I remember that while watching footage of the Oaklahoma federal building bombing the news cut away for a commercial. It was for Energizer batteries and involved two evil scientist types trying to sabotage the Energizer bunny (that one with the drum that keeps going, and going…) by putting a bunch of dynamite in it’s path…(( groan )). I never saw that commercial ever again. I guess they yanked it real quick.
Just yesterday there was news coverage of a horrible pit-bull attack where three dogs dragged a boy of his bicycle. Cut to commercial: That Iams dog food commercial with the dog chasing a boy on a bike…
That’s both hilarious and very, very disturbing. But…hilarious!
My similar experience came while I was watching a documentary about a South American tribe that was particularly violent and gruesome in their bloody sacrifices (archaelogists had excavated a “landing site” for their innumerable victims). The show had just detailed how marks on the bones suggest the meat had been stripped from the dead’s bones and possibly consumed (if not just stripped to add to suffering), and the detail was gut-wrenchingly twisted.
Cut to: “BABY BACK RIBS!” …a super close-up of BBQ-sauce drenched ribs, which looked quite a bit like blood-soaked flesh. So smooth was the transition from TV show to commercial, it took me a beat or two to realize what had happened.
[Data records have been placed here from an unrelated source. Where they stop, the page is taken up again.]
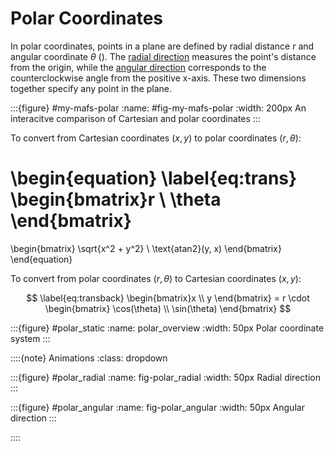 

# Polar Coordinates

In polar coordinates, points in a plane are defined by radial distance $r$ and angular coordinate $\theta$  ([](#polar_overview)). The [radial direction](#fig-polar_radial) measures the point's distance from the origin, while the [angular direction](#fig-polar_angular) corresponds to the counterclockwise angle from the positive x-axis. These two dimensions together specify any point in the plane.



:::{figure} #my-mafs-polar
:name: #fig-my-mafs-polar
:width: 200px
An interacitve comparison of  Cartesian and polar coordinates
:::





To convert from Cartesian coordinates $(x, y)$ to polar coordinates $(r, \theta)$:


\begin{equation} \label{eq:trans}
\begin{bmatrix}r \\ \theta \end{bmatrix} 
= 
\begin{bmatrix}
\sqrt{x^2 + y^2} \\
\text{atan2}(y, x)
\end{bmatrix}
\end{equation}

To convert from polar coordinates $(r, \theta)$ to Cartesian coordinates $(x, y)$:

$$  \label{eq:transback}
\begin{bmatrix}x \\ y \end{bmatrix} 
= r \cdot 
\begin{bmatrix}
\cos(\theta) \\
\sin(\theta)
\end{bmatrix}
$$



:::{figure} #polar_static
:name: polar_overview
:width: 50px
Polar coordinate system
:::


::::{note} Animations
:class: dropdown

:::{figure} #polar_radial
:name: fig-polar_radial
:width: 50px
Radial direction
:::

:::{figure} #polar_angular
:name: fig-polar_angular
:width: 50px
Angular direction
:::

::::


<!-- When transitioning from Cartesian coordinates ($x$, $y$) to polar coordinates ($r$, $\theta$), we calculate the radial distance and angle using equation [](#eq:trans). Conversely, when converting from polar back to Cartesian coordinates, we use equation [](#eq:transback). -->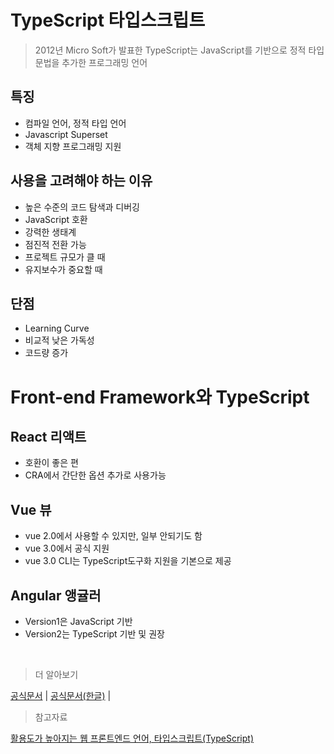 # **TypeScript 타입스크립트**

> 2012년 Micro Soft가 발표한 TypeScript는 JavaScript를 기반으로 정적 타입 문법을 추가한 프로그래밍 언어

## 특징

- 컴파일 언어, 정적 타입 언어
- Javascript Superset
- 객체 지향 프로그래밍 지원

## 사용을 고려해야 하는 이유

- 높은 수준의 코드 탐색과 디버깅
- JavaScript 호환
- 강력한 생태계
- 점진적 전환 가능
- 프로젝트 규모가 클 때
- 유지보수가 중요할 때

## 단점

- Learning Curve
- 비교적 낮은 가독성
- 코드량 증가

# Front-end Framework와 TypeScript

## React 리액트

- 호환이 좋은 편
- CRA에서 간단한 옵션 추가로 사용가능

## Vue 뷰

- vue 2.0에서 사용할 수 있지만, 일부 안되기도 함
- vue 3.0에서 공식 지원
- vue 3.0 CLI는 TypeScript도구화 지원을 기본으로 제공

## Angular 앵귤러

- Version1은 JavaScript 기반
- Version2는 TypeScript 기반 및 권장

<br/>

> 더 알아보기

[공식문서](https://www.typescriptlang.org/) |
[공식문서(한글)](https://typescript-kr.github.io/) |

<!-- > 기술 더 알아보기 -->

<!-- > 개발용어 더 알아보기 -->

> 참고자료

[활용도가 높아지는 웹 프론트엔드 언어, 타입스크립트(TypeScript)](https://www.samsungsds.com/kr/insights/TypeScript.html)
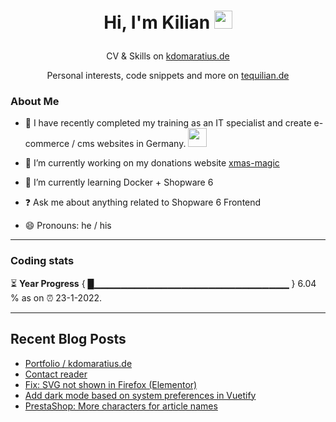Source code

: # <p align="center"> Hi, I'm Kilian <img src="https://github.com/TheDudeThatCode/TheDudeThatCode/blob/master/Assets/wave.gif" width="29px"></p>
<p align="center">CV & Skills on <a href="https://kdomaratius.de">kdomaratius.de</a></p>
<p align="center">Personal interests, code snippets and more on <a href="https://tequilian.de">tequilian.de</a></p>

### About Me
- 🏦 I have recently completed my training as an IT specialist and create e-commerce / cms websites in Germany.
      <img src="https://media.giphy.com/media/WUlplcMpOCEmTGBtBW/giphy.gif" width="30">

- 🔭 I’m currently working on my donations website [xmas-magic](https://github.com/despokd/xmas-magic)  
- 🌱 I’m currently learning  Docker + Shopware 6
- ❓ Ask me about anything related to Shopware 6 Frontend
- 😄 Pronouns: he / his  

---

### Coding stats

<!--START_SECTION:waka-->

<!--END_SECTION:waka-->

⏳ **Year Progress** { █▁▁▁▁▁▁▁▁▁▁▁▁▁▁▁▁▁▁▁▁▁▁▁▁▁▁▁▁▁ } 6.04 % as on ⏰ 23-1-2022.

---

## Recent Blog Posts  
<!-- BLOG-POST-LIST:START -->
- [Portfolio / kdomaratius.de](https://tequilian.de/projekte/portfolio-kdomaratius-de/)
- [Contact reader](https://tequilian.de/projekte/web-contact-reader/)
- [Fix: SVG not shown in Firefox (Elementor)](https://tequilian.de/snippets/fix-svg-not-shown-in-firefox-elementor/)
- [Add dark mode based on system preferences in Vuetify](https://tequilian.de/snippets/add-dark-mode-based-on-system-preferences-in-vuetify/)
- [PrestaShop: More characters for article names](https://tequilian.de/snippets/prestashop-more-characters-for-article-name/)
<!-- BLOG-POST-LIST:END -->  


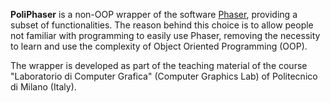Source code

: **PoliPhaser** is a non-OOP wrapper of the software [Phaser](URL), providing a
subset of functionalities. The reason behind this choice is to allow people
not familiar with programming to easily use Phaser, removing the necessity to
learn and use the complexity of Object Oriented Programming (OOP).

The wrapper is developed as part of the teaching material of the course
"Laboratorio di Computer Grafica" (Computer Graphics Lab) of Politecnico di
Milano (Italy).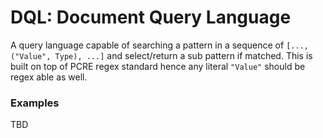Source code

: # DQL: Document Query Language

A query language capable of searching a pattern in a sequence of `[..., ("Value", Type), ...]` and select/return a sub pattern if matched. This is built on top of PCRE regex standard hence any literal `"Value"` should be regex able as well.

### Examples

TBD

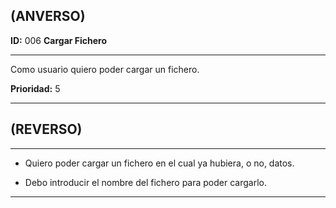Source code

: ## (ANVERSO)

**ID:** 006 **Cargar Fichero**

***

Como usuario quiero poder cargar un fichero.

**Prioridad:** 5

***

## (REVERSO)

***

* Quiero poder cargar un fichero en el cual ya hubiera, o no, datos.

* Debo introducir el nombre del fichero para poder cargarlo.

***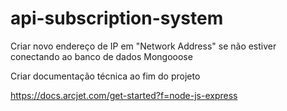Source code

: # api-subscription-system

Criar novo endereço de IP em "Network Address" se não estiver conectando ao banco de dados Mongooose

Criar documentação técnica ao fim do projeto

https://docs.arcjet.com/get-started?f=node-js-express
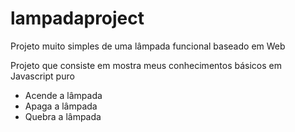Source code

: # lampadaproject
Projeto muito simples de uma lâmpada funcional baseado em Web


Projeto que consiste em mostra meus conhecimentos básicos em Javascript puro

- Acende a lâmpada
- Apaga a lâmpada
- Quebra a lâmpada

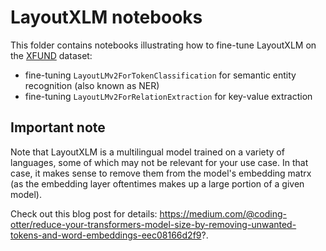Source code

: # LayoutXLM notebooks

This folder contains notebooks illustrating how to fine-tune LayoutXLM on the [XFUND](https://github.com/doc-analysis/XFUND) dataset:

- fine-tuning `LayoutLMv2ForTokenClassification` for semantic entity recognition (also known as NER)
- fine-tuning `LayoutLMv2ForRelationExtraction` for key-value extraction

## Important note

Note that LayoutXLM is a multilingual model trained on a variety of languages, some of which may not be relevant for your use case. In that case, it makes sense to remove them from the model's embedding matrx (as the embedding layer oftentimes makes up a large portion of a given model).

Check out this blog post for details: https://medium.com/@coding-otter/reduce-your-transformers-model-size-by-removing-unwanted-tokens-and-word-embeddings-eec08166d2f9?.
I once was watching an episode of Quincy where he had just revealed the cause of a woman’s death (bad diet pills) when the station cut to commercial. Yep, the first commercial was for some diet pill.
You guys think that commercials can be placed badly? Try entire TV shows.
The day, literally, day after the Oklahoma City Bombing, my friend and I are watching TV.
“Oooh! Rerun of MacGuyver!” (Hey, we were young and stupid)
Anyway, the plot of this episode was MacGuyver trying to stop an evil villain who was on his way to blow up a building.
With a fertilizer bomb.
Inside of a delivery truck.
We were just watching in complete shock. Needless to say, MacGuyver saved the day, but damn, was that stupid.
Nit to pick:
Actually, Hitler & Co. were first runner-up. Stalin & Co. take the prize for unparalleled slaughter (~20M dead). The big difference was that Stalin was an equal-oportunity butcher, not focused like Hitler.
For two days in a row, during the heaviest fighting in Sierra Leone, the Globe and Mail had full page reports about this, in the corner of those pages, an add for a diamond store.
Now I do disagree with the author’s decision to place all European war dead at Hitler’s feet. But an arguement could be made that ultimately he is responsible. In any case enough of an arguement could be made for any of the three for most evil b@$!&#d of the 20th century to make the title holder disputed.
The Ford Winstar had a commercial in the 1980s comparing the van’s shape to that of the Space Shuttle. I saw the ad and broke out laughing because the Shuttle has terrible aerodynamics, and has been compared to a flying brick or a wrench…
… but then the ads were suddenly pulled in January 1986, when the Challenger blew up.